Jerome Rothenberg has been active since the late 1950s as a writer, performer, and translator of poetry. He‘s an anthologist and theorist of traditional and “subterranean” verse; and, having founded a handful of presses and magazines, a literary impresario. In addition to his own books of poetry and prose, Rothenberg co-edited Poems for the Millennium, a highly acclaimed, three-volume anthology of poems from the 19th and 20th centuries gathered with a de-centered, omnivorous approach, and a strong eye for the experimental. Off the printed page, Rothenberg is known as a captivating performer—much of his work is better heard than read, especially within sight of his physical person: gray beard and (at one time) a short ponytail, sanguine features that suggest both seriousness and cheerful mischief. In all of this, Rothenberg has attained an impressive stature as a sort of poetic prankster-sage, combining scholarly, erudite rigor with an unconstrained and disruptive freshness.  Throughout his decades of work he has taken up the ragged mantle of a band of disorderly forbears (Blake, Pound, the Dadaists) and worn it with good-humored, professorial stateliness.

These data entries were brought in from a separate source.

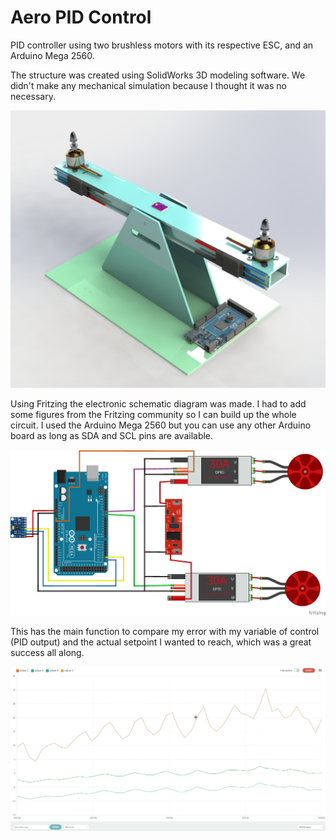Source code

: # Aero PID Control

PID controller using two brushless motors with its respective ESC, and an Arduino Mega 2560.

The structure was created using SolidWorks 3D modeling software. We didn't make any mechanical simulation because I thought it was no necessary.

![structure](img/render.png)

Using Fritzing the electronic schematic diagram was made. I had to add some figures from the Fritzing community so I can build up the whole circuit. I used the Arduino Mega 2560 but you can use any other Arduino board as long as SDA and SCL pins are available.

![schematic](img/schematic.png)

This has the main function to compare my error with my variable of control (PID output) and the actual setpoint I wanted to reach, which was a great success all along.

![plot](img/plot.png)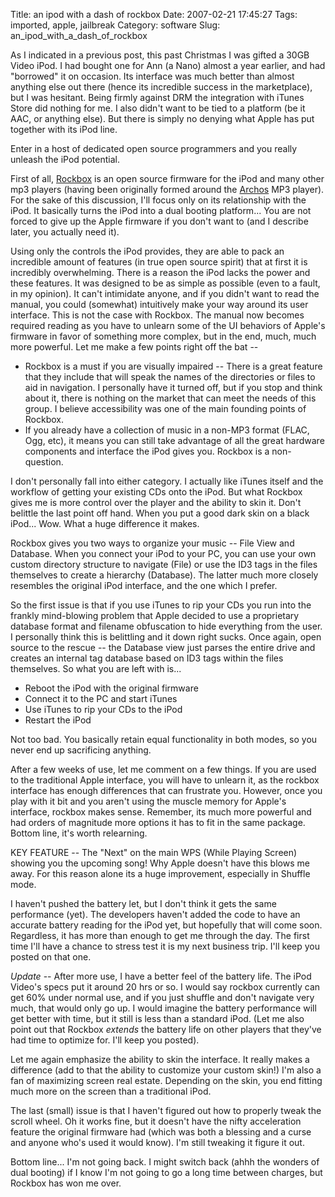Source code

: Title: an ipod with a dash of rockbox
Date: 2007-02-21 17:45:27
Tags: imported, apple, jailbreak
Category: software
Slug: an_ipod_with_a_dash_of_rockbox


As I indicated in a previous post, this past Christmas I was gifted a 30GB Video iPod. I had bought one for Ann (a Nano) almost a year earlier, and had "borrowed" it on occasion. Its interface was much better than almost anything else out there (hence its incredible success in the marketplace), but I was hesitant. Being firmly against DRM the integration with iTunes Store did nothing for me. I also didn't want to be tied to a platform (be it AAC, or anything else). But there is simply no denying what Apple has put together with its iPod line.

Enter in a host of dedicated open source programmers and you really unleash the iPod potential.

First of all, <a href="http://www.rockbox.org/">Rockbox</a> is an open source firmware for the iPod and many other mp3 players (having been originally formed around the <a title="Never tried one personally" href="http://en.wikipedia.org/wiki/Archos">Archos</a> MP3 player). For the sake of this discussion, I'll focus only on its relationship with the iPod. It basically turns the iPod into a dual booting platform... You are not forced to give up the Apple firmware if you don't want to (and I describe later, you actually need it).

Using only the controls the iPod provides, they are able to pack an incredible amount of features (in true open source spirit) that at first it is incredibly overwhelming. There is a reason the iPod lacks the power and these features. It was designed to be as simple as possible (even to a fault, in my opinion). It can't intimidate anyone, and if you didn't want to read the manual, you could (somewhat) intuitively make your way around its user interface. This is not the case with Rockbox. The manual now becomes required  reading as you have to unlearn some of the UI behaviors of Apple's firmware in favor of something more complex, but in the end, much, much more powerful. Let me make a few points right off the bat --

<ul>
    <li>Rockbox is a must if you are visually impaired -- There is a great feature that they include that will speak the names of the directories or files to aid in navigation. I personally have it turned off, but if you stop and think about it, there is nothing on the market that can meet the needs of this group. I believe accessibility was one of the main founding points of Rockbox.</li>
    <li>If you already have a collection of music in a non-MP3 format (FLAC, Ogg, etc), it means you can still take advantage of all the great hardware components and interface the iPod gives you. Rockbox is a non-question.</li>
</ul>

 I don't personally fall into either category. I actually like iTunes itself and the workflow of getting your existing CDs onto the iPod. But what Rockbox gives me is more control over the player and the ability to skin it. Don't belittle the last point off hand. When you put a good dark skin on a black iPod... Wow. What a huge difference it makes.

Rockbox gives you two ways to organize your music -- File View and Database. When you connect your iPod to your PC, you can use your own custom directory structure to navigate (File) or use the ID3 tags in the files themselves to create a hierarchy (Database). The latter much more closely resembles the original iPod interface, and the one which I prefer.

So the first issue is that if you use iTunes to rip your CDs you run into the frankly mind-blowing problem that Apple decided to use a proprietary database format and filename obfuscation to hide everything from the user. I personally think this is belittling and it down right sucks. Once again, open source to the rescue -- the Database view just parses the entire drive and creates an internal tag database based on ID3 tags within the files themselves. So what you are left with is...

<ul>
    <li>Reboot the iPod with the original firmware</li>
    <li>Connect it to the PC and start iTunes</li>
    <li>Use iTunes to rip your CDs to the iPod</li>
    <li>Restart the iPod</li>
</ul>

Not too bad. You basically retain equal functionality in both modes, so you never end up sacrificing anything.

After a few weeks of use, let me comment on a few things. If you are used to the traditional Apple interface, you will have to unlearn it, as the rockbox interface has enough differences that can frustrate you. However, once you play with it bit and you aren't using the muscle memory for Apple's interface, rockbox makes sense. Remember, its much more powerful and had orders of magnitude more options it has to fit in the same package. Bottom line, it's worth relearning.

KEY FEATURE -- The "Next" on the main WPS (While Playing Screen) showing you the upcoming song! Why Apple doesn't have this blows me away. For this reason alone its a huge improvement, especially in Shuffle mode.

I haven't pushed the battery let, but I don't think it gets the same performance (yet). The developers haven't added the code to have an accurate battery reading for the iPod yet, but hopefully that will come soon. Regardless, it has more than enough to get me through the day. The first time I'll have a chance to stress test it is my next business trip. I'll keep you posted on that one.

<em>Update</em> -- After more use, I have a better feel of the battery life. The iPod Video's specs put it around 20 hrs or so. I would say rockbox currently can get 60% under normal use, and if you just shuffle and don't navigate very much, that would only go up. I would imagine the battery performance will get better with time, but it still is less than a standard iPod. (Let me also point out that Rockbox <em>extends</em> the battery life on other players that they've had time to optimize for. I'll keep you posted).

Let me again emphasize the ability to skin the interface. It really makes a difference (add to that the ability to customize your custom skin!) I'm also a fan of maximizing screen real estate. Depending on the skin, you end fitting much more on the screen than a traditional iPod.

The last (small) issue is that I haven't figured out how to properly tweak the scroll wheel. Oh it works fine, but it doesn't have the nifty acceleration feature the original firmware had (which was both a blessing and a curse and anyone who's used it would know). I'm still tweaking it figure it out.

Bottom line... I'm not going back. I might switch back (ahhh the wonders of dual booting) if I know I'm not going to go a long time between charges, but Rockbox has won me over.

Among Rothenberg’s most enduring contributions is his development of ethnopoetics, a term he coined in the late 1960s to refer to the linguistic and anthropological study of the world’s “tribal” poetries, as well as to original works directly inspired by such poetic traditions. Rothenberg defined the methodology and mission of his ethnopoetics in Technicians of the Sacred (1968), a massive anthology of ritual, sacred, shamanistic, or otherwise spiritual poetries from across the continents—from New Guinean “Drum Poems” (in which humans imitate the sounds of drums) to Ekoi pictographs to excerpts from the Mayan Popol Vuh. The texts culled and translated in Technicians, along with Rothenberg’s preface and extensive commentary, combine to make the supreme statement of the ethnopoetic project. They stand as testament to the fact that poetry, as a universally human endeavor, involves a multitude of forms, complexities, and implications well beyond those of written verse. 

But Rothenberg’s idea of ethnopoetics was—and is—more concerned with pointing out concordances and establishing links between Western and non-Western poetry than with dwelling on their differences. Rothenberg’s commentaries on the works in the anthology consist in large part of drawing unexpected parallels: between a Gabon Pygmy death rite and García Lorca; a Fijian “Animal Story” and Wallace Stevens; a Gitksan shaman’s gift of vision and Rimbaud’s notion of the poet as voyant. Indeed, the preface to Technicians of the Sacred includes a chart of analogies between “primitive” poetries and a number of vanguardist or visionary movements in Western poetry. Extra-mundane image-thinking and dream-logic, for instance, are common to William Blake, surrealism, and Comanche peyote songs, which are presented as numbered visions and fragmentary thoughts:

  1. It has a red flower, it has power.
  2. Daylight. Red Flower.
  3. It moves along.
  4. Yellow.

In other words, ethnopoetics as conceived and practiced by Rothenberg exceeds the practice of beholding alien cultures as objects of study—as anthropological Others. It goes on to find points of intersection between the traditions of countless far-flung cultures and our own, and treats them as avenues through which to explore and actively expand the domain of what we understand as poetry.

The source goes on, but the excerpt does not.